Providing the entire content table so you’re free to choose which topic you want to read! Enjoy reading. 😁

  1. Prerequistes

  2. About the PIL

  3. Image Respresentation & its modes

    1. PIL Implementation
  4. Image Processing Principles

    1. Nearest Neighbor
    2. Bilinear Interpolation
    3. Bicubic Interpolation
    4. Convolution Method
  5. Transformation with PIL

    1. Resizing Image
    2. Rotating Image

Before starting anything, do this!

In this tutorial to perform different image processing on various images, we’re using the PIL python library. Now certainly PIL is not just pre-installed on your machine. Thus we got to install python, pip and last and the most important, PIL.

If you have anaconda installed on your machine, you don’t have to do any of the steps mentioned below.

When you download python, PIP is installed along with it.

For installing PIL, we will install Pillow (Pillow is a maintained fork of PIL):

$ pip install Pillow

If you want to code side by side along with this blog, I would suggest doing the following in your terminal:

$ mkdir pil-image-processing && cd pil-image-processing
$ mkdir images

We will be writing the programs within the pil-image-processing directory. You can use any code editor however I will make use of vim.

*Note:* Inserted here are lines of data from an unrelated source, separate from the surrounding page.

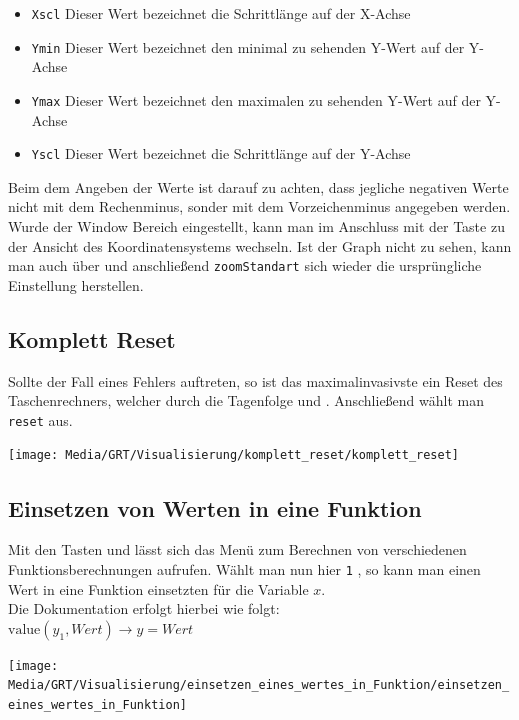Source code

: \begin{itemize}
	\item[] \texttt{Xscl} Dieser Wert bezeichnet die Schrittlänge auf der X-Achse 
	\item[] \texttt{Ymin} Dieser Wert bezeichnet den minimal zu sehenden Y-Wert auf der Y-Achse
	\item[] \texttt{Ymax} Dieser Wert bezeichnet den maximalen zu sehenden Y-Wert auf der Y-Achse
	\item[] \texttt{Yscl} Dieser Wert bezeichnet die Schrittlänge auf der Y-Achse
\end{itemize} Beim dem Angeben der Werte ist darauf zu achten, dass jegliche negativen Werte nicht mit dem Rechenminus, sonder mit dem Vorzeichenminus angegeben werden. Wurde der Window Bereich eingestellt, kann man im Anschluss mit der Taste  zu der Ansicht des Koordinatensystems wechseln.
Ist der Graph nicht zu sehen, kann man auch über  und anschließend \texttt{zoomStandart} sich wieder die ursprüngliche Einstellung herstellen. 

\subsection{Komplett Reset}\label{sec:Komplett Reset}
\begin{paracol}{2}
\begin{flushleft}
	Sollte der Fall eines Fehlers auftreten, so ist das maximalinvasivste ein Reset des Taschenrechners, welcher durch die Tagenfolge  und \gtr{+}. Anschließend wählt man \texttt{reset} aus.
\end{flushleft}
\switchcolumn
\begin{flushright}
	\texttt{[image: Media/GRT/Visualisierung/komplett\_reset/komplett\_reset]}
\end{flushright}	
\end{paracol}

\subsection{Einsetzen von Werten in eine Funktion}\label{sec:Einsetzen von Werten in eine Funktion}
\begin{paracol}{2}
\begin{flushleft}
	Mit den Tasten  und  lässt sich das Menü zum Berechnen von verschiedenen Funktionsberechnungen aufrufen. Wählt man nun hier \texttt{1} , so kann man einen Wert in eine Funktion einsetzten für die Variable $x$.\\
	Die Dokumentation erfolgt hierbei wie folgt: \\
	$\mathrm{value}(y_1,\mathit{Wert}) \rightarrow y=\mathit{Wert}$
	
\end{flushleft}
\switchcolumn
\begin{flushright}
	\texttt{[image: Media/GRT/Visualisierung/einsetzen\_eines\_wertes\_in\_Funktion/einsetzen\_eines\_wertes\_in\_Funktion]}
\end{flushright}
\end{paracol}
\pagebreak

Also, if you want to use the same images as I have in this blog, you can download the youtube icon and sunset picture and place them in your images folder.

PIL Library

I will give a brief on what the PIL library is and what we’ll cover with it.

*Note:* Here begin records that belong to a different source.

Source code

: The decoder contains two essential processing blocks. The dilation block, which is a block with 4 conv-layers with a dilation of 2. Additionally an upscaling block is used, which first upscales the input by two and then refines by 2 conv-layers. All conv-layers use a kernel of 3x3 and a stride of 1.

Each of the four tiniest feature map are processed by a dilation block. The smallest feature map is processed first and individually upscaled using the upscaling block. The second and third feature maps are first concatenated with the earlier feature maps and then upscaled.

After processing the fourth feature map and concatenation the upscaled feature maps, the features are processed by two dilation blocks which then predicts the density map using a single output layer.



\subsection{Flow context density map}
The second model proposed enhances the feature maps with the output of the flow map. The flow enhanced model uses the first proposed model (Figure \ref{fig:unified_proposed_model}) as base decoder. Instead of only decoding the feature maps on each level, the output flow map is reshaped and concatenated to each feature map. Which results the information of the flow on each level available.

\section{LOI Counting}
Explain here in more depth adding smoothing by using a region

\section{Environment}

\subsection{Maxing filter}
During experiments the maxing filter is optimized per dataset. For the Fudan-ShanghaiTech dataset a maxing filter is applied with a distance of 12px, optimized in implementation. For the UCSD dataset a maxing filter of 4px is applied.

PIL library is quite a popular package provided by Python that handles all the image processing and functions that I mentioned earlier. It’s in short called Pillow also(I don’t know why!).

Pillow is the β€œfriendly” PIL fork by Alex Clark and Contributors. ~ As mentioned in the documentation

Image Representation & its modes

Pixel is the smallest & the most important component of an image. A collection of pixels makes an image altogether. A pixel value always ranges from 0-255.

Picture Credits: Google

An image always has a width (w) and height (h) and can be understood by its comparison through a matrix with w rows and h columns.

We’ll move on a step further to understand the different modes of images. Earlier I mentioned an image can be represented through a matrix. A matrix is 2-dimensional and this single matrix forms a single channel of the image. That’s a new term alert!

When we fill the matrix in the single-channel with values ranging from 0-255, it will form a greyscale image. Great so now we reached a level where we created a greyscale image. Greyscale image size is simply represented with width x height format.

Picture Credits: Google

Let’s move on to form the colored digital images observed these days.

For understanding the colored images, we’ll go to legos. In legos, we build a tower by placing one lego over another. In this manner, each lego is like a single-channel. In RGB/colored images, we’ve 3 channels that are placed on top of each other to create a single image.

In RGB, we have got the Red, Green, and Blue channels. Each of these channels is filled with values ranging from 0-255. Together, when these channels are together placed, we get a colored image. It’s as simple as that theoretically. In practice, we know that an image has a width (w) represented as rows and height (h) represented as columns but in an RGB image, we also need to mention the channels (c).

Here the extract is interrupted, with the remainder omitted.